La delincuencia no deja de cambiar. Quienes se dedican al tráfico de drogas, al contrabando o a cualquier otra actividad ilegal buscan continuamente nuevas formas de esquivar los controles policiales. Frente a eso, los agentes tienen la obligación de mantenerse al día y aprender nuevas técnicas para seguir siendo eficaces.
Los perros policía son una pieza clave en ese trabajo. Detrás de cada detección de droga, explosivos o dinero oculto hay muchas horas de entrenamiento, preparación y coordinación entre el animal y su guía. Nada de eso se improvisa.
Que esta formación se haya desarrollado en Ceuta también tiene su valor. Durante demasiado tiempo la ciudad ha sido vista únicamente como un lugar donde aplicar medidas de seguridad, cuando también puede convertirse en un espacio donde compartir conocimientos y formar a especialistas de distintos puntos del país.

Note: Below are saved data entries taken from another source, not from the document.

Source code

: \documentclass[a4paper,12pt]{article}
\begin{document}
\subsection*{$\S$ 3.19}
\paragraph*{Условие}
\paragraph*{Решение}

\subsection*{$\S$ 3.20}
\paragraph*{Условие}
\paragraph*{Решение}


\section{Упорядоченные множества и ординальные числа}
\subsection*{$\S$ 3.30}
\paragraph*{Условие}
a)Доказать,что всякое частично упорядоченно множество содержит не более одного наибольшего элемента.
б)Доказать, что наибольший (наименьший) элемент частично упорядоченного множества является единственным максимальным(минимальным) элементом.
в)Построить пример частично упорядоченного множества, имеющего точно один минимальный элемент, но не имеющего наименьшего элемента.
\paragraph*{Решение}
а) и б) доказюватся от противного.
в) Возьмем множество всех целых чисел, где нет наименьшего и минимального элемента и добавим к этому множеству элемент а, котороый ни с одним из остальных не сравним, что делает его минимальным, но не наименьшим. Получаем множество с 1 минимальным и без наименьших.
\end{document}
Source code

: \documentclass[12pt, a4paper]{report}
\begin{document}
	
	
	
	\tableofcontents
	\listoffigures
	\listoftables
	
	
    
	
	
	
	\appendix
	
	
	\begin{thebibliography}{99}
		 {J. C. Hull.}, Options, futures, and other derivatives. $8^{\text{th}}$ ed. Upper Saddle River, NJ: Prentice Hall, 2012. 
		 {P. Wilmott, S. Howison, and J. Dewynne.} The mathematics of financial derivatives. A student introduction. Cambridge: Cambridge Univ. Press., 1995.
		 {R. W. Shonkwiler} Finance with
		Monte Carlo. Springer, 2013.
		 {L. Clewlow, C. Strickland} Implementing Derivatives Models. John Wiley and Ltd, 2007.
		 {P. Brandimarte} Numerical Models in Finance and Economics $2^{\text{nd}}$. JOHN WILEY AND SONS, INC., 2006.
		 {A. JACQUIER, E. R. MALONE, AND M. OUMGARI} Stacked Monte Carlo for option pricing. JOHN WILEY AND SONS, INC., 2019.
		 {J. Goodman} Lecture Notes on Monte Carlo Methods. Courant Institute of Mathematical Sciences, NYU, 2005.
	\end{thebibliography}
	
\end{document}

No es casualidad que las fuerzas de seguridad insistan tanto en la formación continua. La experiencia es fundamental, pero por sí sola no basta. Los métodos cambian, aparecen nuevas sustancias y surgen formas de ocultación cada vez más complejas que obligan a renovar conocimientos de manera constante.
Además, el contacto entre profesionales que trabajan en realidades diferentes siempre resulta enriquecedor. Hablar con compañeros, conocer otras experiencias y contrastar métodos ayuda a mejorar un servicio que después repercute directamente en la seguridad de todos.
Por eso conviene dar a este tipo de iniciativas la relevancia que merecen. No hacen ruido, no generan grandes fotografías ni ocupan portadas durante días, pero son las que permiten que detrás de cada operativo exista algo imprescindible: profesionales cada vez mejor preparados. En cuestiones de seguridad, muchas veces los mejores resultados nacen precisamente de aquello que no se ve.